La divergence internationale mérite d'être soulignée. Depuis le déclenchement du conflit, la RBA a relevé son taux de 75 points de base pour le porter à 4,35 %, la BCE a hissé son taux de dépôt à 2,25 % en juin — première hausse depuis 2023 —, la BoJ a porté le sien à 1,0 %, plus haut niveau depuis 1995, et la RBNZ a resserré de 25 points de base en juillet pour la première fois depuis mai 2023. La Banque d'Angleterre n'a pas bougé depuis décembre 2025, mais trois de ses neuf membres ont voté pour une hausse le 30 juillet.
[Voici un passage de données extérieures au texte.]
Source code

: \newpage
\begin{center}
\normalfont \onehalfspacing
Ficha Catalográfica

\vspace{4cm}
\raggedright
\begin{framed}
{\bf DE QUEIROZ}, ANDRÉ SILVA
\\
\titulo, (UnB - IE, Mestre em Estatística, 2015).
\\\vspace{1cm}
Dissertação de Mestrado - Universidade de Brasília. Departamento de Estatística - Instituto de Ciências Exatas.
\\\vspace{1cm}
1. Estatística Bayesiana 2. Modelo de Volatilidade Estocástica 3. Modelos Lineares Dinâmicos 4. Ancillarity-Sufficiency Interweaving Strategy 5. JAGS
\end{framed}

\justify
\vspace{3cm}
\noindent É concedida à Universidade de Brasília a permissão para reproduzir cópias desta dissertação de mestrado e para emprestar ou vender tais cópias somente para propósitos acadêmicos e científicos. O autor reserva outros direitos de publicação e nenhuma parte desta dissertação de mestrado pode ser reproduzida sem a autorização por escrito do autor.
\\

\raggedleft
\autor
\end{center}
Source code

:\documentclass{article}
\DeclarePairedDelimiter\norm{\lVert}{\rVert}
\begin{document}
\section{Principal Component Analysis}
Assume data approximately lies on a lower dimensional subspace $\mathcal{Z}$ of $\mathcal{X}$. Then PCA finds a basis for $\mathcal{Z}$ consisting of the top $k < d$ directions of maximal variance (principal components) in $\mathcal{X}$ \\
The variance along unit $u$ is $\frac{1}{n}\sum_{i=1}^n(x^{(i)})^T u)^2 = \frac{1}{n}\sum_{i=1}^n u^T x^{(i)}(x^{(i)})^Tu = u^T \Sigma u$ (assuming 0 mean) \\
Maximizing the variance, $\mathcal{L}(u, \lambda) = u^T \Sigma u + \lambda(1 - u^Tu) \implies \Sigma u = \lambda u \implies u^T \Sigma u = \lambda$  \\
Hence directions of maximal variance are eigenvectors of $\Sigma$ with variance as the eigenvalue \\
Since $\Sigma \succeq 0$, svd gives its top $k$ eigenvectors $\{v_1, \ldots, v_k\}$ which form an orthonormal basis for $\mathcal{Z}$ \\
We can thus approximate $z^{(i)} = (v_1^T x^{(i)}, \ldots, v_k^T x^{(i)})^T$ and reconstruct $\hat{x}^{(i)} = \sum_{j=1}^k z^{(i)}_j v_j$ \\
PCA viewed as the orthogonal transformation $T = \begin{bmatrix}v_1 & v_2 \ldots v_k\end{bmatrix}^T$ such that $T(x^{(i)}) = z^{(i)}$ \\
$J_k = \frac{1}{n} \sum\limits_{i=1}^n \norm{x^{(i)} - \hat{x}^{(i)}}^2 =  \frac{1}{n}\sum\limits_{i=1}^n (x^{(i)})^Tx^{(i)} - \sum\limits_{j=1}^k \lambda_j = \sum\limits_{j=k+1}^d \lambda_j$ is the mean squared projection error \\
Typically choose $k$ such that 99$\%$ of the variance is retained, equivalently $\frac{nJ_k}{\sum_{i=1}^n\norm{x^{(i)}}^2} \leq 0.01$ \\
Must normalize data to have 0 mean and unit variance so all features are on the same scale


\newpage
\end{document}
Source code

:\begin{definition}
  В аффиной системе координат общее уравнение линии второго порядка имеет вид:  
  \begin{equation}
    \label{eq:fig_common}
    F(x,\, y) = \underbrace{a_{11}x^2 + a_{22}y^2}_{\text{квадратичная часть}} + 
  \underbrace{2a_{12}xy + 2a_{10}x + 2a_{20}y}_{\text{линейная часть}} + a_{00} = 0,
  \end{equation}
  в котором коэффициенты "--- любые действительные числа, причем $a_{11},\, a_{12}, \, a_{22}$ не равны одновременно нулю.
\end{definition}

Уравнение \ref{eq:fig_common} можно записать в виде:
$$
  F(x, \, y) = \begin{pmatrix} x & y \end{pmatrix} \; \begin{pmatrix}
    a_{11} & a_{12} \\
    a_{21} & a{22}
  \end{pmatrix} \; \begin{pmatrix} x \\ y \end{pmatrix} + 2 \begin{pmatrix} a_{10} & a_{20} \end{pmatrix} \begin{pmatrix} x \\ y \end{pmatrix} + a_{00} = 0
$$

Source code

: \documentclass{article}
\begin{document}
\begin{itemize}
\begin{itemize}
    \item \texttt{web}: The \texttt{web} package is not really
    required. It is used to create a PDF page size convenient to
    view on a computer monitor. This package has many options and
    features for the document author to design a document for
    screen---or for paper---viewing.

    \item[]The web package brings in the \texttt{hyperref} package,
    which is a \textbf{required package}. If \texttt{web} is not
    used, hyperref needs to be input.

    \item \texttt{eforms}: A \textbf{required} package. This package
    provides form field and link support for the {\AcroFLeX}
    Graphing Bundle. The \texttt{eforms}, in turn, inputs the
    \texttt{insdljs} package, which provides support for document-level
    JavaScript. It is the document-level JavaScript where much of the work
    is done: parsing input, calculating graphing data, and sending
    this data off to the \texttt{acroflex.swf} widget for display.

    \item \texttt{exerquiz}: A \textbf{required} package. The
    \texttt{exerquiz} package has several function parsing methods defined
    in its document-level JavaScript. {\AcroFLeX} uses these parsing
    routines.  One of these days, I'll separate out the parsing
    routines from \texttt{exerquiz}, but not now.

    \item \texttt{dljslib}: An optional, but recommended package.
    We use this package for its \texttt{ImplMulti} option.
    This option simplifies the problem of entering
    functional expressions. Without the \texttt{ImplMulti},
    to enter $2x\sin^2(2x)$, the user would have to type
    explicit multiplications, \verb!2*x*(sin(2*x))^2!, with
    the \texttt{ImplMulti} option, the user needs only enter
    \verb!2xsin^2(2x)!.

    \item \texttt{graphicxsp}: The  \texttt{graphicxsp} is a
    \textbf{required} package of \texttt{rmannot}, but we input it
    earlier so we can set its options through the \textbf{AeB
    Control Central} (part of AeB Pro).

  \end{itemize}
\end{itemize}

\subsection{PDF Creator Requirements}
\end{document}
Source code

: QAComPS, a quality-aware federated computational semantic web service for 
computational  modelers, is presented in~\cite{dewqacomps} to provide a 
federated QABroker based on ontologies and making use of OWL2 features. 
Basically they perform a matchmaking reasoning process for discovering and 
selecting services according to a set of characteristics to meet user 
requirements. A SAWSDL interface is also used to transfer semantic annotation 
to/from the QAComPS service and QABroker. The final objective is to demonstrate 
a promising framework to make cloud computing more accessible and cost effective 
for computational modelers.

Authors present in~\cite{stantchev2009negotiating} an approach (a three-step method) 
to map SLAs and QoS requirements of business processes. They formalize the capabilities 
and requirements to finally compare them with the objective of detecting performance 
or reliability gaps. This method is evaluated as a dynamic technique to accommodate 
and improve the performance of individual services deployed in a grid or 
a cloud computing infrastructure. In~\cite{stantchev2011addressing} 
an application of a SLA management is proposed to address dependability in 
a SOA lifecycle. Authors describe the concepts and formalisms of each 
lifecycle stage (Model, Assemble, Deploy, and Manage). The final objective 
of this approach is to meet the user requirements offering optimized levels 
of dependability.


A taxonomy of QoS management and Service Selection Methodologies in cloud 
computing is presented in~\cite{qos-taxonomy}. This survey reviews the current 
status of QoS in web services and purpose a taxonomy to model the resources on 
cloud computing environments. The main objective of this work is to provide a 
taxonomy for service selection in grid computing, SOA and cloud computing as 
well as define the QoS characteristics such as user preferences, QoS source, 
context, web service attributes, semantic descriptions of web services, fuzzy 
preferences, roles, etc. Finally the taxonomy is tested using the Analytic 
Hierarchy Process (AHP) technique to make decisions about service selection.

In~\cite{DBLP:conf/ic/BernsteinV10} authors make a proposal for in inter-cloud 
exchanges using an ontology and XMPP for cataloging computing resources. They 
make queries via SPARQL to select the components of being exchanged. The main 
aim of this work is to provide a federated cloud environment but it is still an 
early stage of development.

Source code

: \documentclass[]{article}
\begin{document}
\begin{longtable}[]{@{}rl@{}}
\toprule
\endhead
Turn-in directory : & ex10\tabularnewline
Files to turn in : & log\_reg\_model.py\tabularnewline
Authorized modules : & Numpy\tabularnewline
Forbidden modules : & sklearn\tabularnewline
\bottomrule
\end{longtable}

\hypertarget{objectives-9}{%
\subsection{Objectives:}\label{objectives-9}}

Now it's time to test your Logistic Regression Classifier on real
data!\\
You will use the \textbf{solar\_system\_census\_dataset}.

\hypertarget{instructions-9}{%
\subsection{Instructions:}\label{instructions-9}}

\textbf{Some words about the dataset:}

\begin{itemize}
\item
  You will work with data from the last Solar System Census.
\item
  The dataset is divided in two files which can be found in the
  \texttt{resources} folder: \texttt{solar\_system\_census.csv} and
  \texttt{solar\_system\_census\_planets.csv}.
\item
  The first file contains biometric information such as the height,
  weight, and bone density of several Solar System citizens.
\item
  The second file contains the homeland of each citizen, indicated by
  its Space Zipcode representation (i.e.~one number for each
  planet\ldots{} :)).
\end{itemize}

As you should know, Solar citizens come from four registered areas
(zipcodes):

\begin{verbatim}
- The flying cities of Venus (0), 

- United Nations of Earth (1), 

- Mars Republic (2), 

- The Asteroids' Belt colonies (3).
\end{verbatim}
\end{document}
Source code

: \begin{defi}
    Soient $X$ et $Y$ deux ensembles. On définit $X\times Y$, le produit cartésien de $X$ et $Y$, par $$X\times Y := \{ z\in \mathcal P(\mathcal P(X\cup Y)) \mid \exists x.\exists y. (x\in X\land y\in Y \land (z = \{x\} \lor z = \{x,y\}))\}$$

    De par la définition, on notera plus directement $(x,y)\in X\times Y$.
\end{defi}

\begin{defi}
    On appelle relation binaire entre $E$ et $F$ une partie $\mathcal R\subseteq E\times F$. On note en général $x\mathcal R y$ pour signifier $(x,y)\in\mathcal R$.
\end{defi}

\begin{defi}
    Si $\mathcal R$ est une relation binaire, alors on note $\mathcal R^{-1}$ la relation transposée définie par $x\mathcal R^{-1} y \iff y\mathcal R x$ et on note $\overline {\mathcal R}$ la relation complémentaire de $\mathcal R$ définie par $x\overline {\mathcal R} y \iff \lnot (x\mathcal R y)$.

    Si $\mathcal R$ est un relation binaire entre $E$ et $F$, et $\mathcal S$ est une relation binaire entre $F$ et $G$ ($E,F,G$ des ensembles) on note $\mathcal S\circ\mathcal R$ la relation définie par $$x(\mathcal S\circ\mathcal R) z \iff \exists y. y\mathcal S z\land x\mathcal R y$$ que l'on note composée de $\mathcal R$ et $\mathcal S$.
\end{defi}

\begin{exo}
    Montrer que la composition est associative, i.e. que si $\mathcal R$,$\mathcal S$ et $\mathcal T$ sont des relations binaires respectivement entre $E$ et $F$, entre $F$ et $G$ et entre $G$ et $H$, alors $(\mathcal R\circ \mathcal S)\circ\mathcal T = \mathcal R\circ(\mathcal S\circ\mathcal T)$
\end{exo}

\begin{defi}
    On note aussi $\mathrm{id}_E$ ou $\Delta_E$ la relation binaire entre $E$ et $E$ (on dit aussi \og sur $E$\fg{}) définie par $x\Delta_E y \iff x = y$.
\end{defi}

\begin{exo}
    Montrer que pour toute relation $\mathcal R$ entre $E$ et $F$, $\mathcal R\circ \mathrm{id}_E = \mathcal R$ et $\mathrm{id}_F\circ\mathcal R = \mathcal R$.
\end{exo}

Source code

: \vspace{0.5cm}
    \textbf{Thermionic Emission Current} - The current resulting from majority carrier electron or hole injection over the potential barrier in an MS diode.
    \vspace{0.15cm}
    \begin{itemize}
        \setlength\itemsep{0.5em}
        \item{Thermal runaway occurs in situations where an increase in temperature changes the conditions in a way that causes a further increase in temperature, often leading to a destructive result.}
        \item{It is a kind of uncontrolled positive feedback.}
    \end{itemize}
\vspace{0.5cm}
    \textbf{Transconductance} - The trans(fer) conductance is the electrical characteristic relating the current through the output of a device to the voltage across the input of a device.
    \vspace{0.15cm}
Seule la SNB, avec une inflation à 0,6 %, reste hors du débat, son taux directeur à zéro depuis juin 2025. La Fed est donc la seule grande banque centrale confrontée à un choc énergétique inflationniste qui n'a rien fait — ni dans un sens ni dans l'autre — depuis le début de la guerre.

Kevin Warsh ayant abandonné la forward guidance, chaque réunion redevient effectivement live, et son premier discours de Jackson Hole le 28 août, dix-neuf jours avant le FOMC du 16 septembre, constitue le principal risque binaire du calendrier. Une allocution qui valide la lecture hawkish des minutes déclencherait un repricing immédiat sur la partie courte de la courbe et sur le dollar.
Marchés actions
Le S&P 500 a clôturé mercredi à 7 707,98 points, en hausse de 0,21 %, mettant fin à trois séances de baisse, après un record de clôture à 7 798,99 le 13 août. Le Nasdaq a terminé à 26 331,09 et le VIX à 14,89. Le catalyseur du rebond n'a pas été un résultat d'entreprise, mais l'intervention du Trésor sur la partie longue de la courbe.
La structure interne du marché est nettement moins rassurante que l'indice. L'indice des semi-conducteurs a perdu 5,6 % mardi, SoftBank a chuté de 10,3 % à Tokyo, le Nikkei a reculé de 3,16 % mercredi avant de reprendre 1,2 % jeudi, et le KOSPI a bondi d'environ 6 % dès que les rendements ont reflué. L'énergie progressait pendant que la technologie corrigeait.
Ce comportement identifie clairement le facteur dominant : le taux d'actualisation, alimenté par l'émission de dette liée à l'investissement en intelligence artificielle et par la dérive budgétaire, et non la croissance des bénéfices. L'indice de confiance du Michigan est par ailleurs tombé à 51,0 en août contre 55,2 en juillet, avec des anticipations d'inflation à un an à 4,3 %.
L'implication pratique est de gérer cette exposition par la rotation sectorielle et le facteur duration plutôt que par une réduction indifférenciée du beta. Les résultats de Nvidia le 26 août, trente-six heures avant Jackson Hole, concentrent les deux risques dans la même fenêtre.
Or et taux longs
L'or a bondi de 4,13 % mercredi pour clôturer autour de 4 512 dollars l'once, au plus haut depuis le début juin, avant de se stabiliser légèrement sous 4 500 dollars jeudi ; l'argent a gagné 6,39 % à 66,97 dollars. Sur un mois, le métal jaune progresse d'environ 10 %, et de près de 35 % sur un an, tout en restant nettement en deçà du sommet historique de 5 597 dollars du 29 janvier.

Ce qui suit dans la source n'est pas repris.